I'd like to learn data analysis/stats and perhaps modeling... I'm looking for an online course, or your favorite free information source. My background is vet medicine and I'm interested in fish biology, so if possible, I'd like a bio-focused source. I'm looking for a masters or phd-level resource. Thanks!
Okay cool! That happens to be a unit I'm panicing about right now, which ironically means I happen to have a long list of things you could use. I would start here: http://cran.r-project.org/other-docs.html R is a statistics program used widely in the biological sciences - so most of the tutorials on there will help you with both :D
Trance is absolutely right: Real Biologists Use R. Virtual high five given. There are a plethora of good online tutorials specifically for R, both written ones and videos on YouTube, which cover not only using R but the statistics underneath. I am slowly and quietly putting together another, better bio challenge, one which will need R - attached is the intro to R I wrote for that. Please go through it and any feedback you would like to give me about it, I would definitely appreciate.
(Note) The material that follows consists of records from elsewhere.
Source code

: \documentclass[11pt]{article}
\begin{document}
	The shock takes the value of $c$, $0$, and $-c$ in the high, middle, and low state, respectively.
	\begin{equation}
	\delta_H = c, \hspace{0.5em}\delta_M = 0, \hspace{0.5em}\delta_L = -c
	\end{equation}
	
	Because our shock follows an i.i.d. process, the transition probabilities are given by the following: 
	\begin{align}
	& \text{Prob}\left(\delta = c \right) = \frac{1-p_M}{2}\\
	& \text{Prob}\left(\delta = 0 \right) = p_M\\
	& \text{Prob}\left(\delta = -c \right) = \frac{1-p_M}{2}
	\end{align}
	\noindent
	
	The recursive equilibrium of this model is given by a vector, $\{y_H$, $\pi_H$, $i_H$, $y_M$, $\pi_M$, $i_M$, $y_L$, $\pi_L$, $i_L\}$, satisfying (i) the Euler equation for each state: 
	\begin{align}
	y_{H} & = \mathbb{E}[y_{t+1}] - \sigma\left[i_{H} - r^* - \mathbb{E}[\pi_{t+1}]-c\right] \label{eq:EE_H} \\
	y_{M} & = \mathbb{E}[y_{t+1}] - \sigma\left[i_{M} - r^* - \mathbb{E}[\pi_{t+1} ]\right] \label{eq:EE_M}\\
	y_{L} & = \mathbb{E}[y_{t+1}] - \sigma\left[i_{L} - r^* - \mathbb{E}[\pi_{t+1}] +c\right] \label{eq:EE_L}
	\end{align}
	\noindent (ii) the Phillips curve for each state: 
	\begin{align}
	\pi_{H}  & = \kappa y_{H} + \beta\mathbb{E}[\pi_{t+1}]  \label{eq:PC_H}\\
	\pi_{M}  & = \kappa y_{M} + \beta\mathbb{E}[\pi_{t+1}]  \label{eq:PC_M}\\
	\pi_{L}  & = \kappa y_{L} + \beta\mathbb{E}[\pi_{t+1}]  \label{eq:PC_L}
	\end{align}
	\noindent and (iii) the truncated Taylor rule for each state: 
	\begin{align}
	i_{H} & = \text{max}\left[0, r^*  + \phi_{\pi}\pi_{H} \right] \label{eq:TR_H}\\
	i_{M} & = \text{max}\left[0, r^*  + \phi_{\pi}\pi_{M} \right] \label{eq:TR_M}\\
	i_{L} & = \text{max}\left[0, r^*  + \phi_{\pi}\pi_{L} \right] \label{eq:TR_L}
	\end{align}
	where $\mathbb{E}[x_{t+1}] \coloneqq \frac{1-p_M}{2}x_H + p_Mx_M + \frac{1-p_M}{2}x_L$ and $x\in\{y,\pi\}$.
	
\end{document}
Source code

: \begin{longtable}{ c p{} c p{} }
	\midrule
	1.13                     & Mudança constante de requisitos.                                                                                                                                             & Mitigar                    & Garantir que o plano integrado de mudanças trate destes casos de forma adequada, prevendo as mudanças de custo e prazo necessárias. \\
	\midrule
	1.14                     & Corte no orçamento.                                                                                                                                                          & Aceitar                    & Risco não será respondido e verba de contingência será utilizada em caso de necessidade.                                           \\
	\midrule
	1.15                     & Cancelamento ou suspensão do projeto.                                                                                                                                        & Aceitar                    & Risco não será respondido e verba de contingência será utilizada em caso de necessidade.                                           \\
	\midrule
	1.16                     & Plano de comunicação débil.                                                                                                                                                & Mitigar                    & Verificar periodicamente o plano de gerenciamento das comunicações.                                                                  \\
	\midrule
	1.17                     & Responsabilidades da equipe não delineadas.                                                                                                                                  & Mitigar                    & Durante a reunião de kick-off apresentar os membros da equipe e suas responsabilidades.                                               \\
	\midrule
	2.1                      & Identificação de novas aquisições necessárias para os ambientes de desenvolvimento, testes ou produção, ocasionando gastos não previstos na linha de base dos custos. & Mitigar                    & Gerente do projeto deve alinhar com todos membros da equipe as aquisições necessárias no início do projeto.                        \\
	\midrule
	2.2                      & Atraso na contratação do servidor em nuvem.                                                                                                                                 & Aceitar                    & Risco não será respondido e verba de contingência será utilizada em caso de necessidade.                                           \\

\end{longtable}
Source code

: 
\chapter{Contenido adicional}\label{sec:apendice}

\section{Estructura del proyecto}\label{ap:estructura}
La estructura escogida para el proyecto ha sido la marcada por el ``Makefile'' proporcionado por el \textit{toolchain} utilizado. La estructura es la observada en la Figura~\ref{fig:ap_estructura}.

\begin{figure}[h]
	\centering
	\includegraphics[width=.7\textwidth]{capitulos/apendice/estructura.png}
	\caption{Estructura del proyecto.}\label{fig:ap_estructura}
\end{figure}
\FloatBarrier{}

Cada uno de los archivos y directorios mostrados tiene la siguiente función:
@blues and @TranceNova Thank you! I wasn't even sure where to start -- taking the coursera modeling class through U of M and it's simplistic and aimed at undergrads. My thanks!
Great! Hope you enjoy it and if you have any questions don't hestitate to ask :D
Hope you find the intro script helpful. How is model thinking, btw? I'm in Coursera's probabilistic graphical models from Stanford. 10 week course, 1200 page book, half the Ph.D. students who try it either drop or fail - no more free time.
@blues Model thinking class is so far a bit fluffy. It's not awful and I don't quite feel like it's a waste of time, but I wish I could fast forward about 50% of the material - however, I'm only on the "second lecture" (the videos are ~10m each so many comprise a lecture), so that may improve deeper into the course. Yow! That one doesn't sound fun at all! How is it, besides overwhelming?
PGMs is pretty sweet. But I like to stay on my toes. She moves quickly. Generally 15~20 min lectures, 2.5~3 hrs per week. The problem sets are OK but the programming assignments. Those have been time consuming. But it is sooo interesting!
After running into a problem figuring out how to *run* R ('type 'R' in terminal window' is the answer), I've managed to run through the first quarter of @blues' file, above, and it's working well! Reading ahead, there seems to be a jump in assumed comfort of the reader just after ds is introduced. I can provide more details after working through it tomorrow, if you'd like? A more general question - how did you learn beginning R? Where did you get questions/sample data? I learned C++ a million years ago in school and this seems to be a similarly open-ended hugely powerful but amorphous language. I had trouble then figuring out what I wanted to make a program to do and I suspect I'll have the same problem w/ R... I assume it's mostly learned within a class context or when you have data in need of analysis and you're the only one to do it? Thank you both!
Well I started learning R this year (so not too long!). I have a unit that's for ecological statistical analysis, so at the moment that's where I'm getting my data and questions from. I think R is more orientated towards biologists and other non-programming people but you can code are in more "programming" way - which is good if that is your background. R has heaps and heaps of functions which is pretty widely applicable, it also has a large userbase so most things are pretty "google-able" if you need to work how to do something. I learned it in a class context but I'm a postgrad student and the course is aimed at those of us that have our own projects. So later this year I will be using to analyse my own ecological data.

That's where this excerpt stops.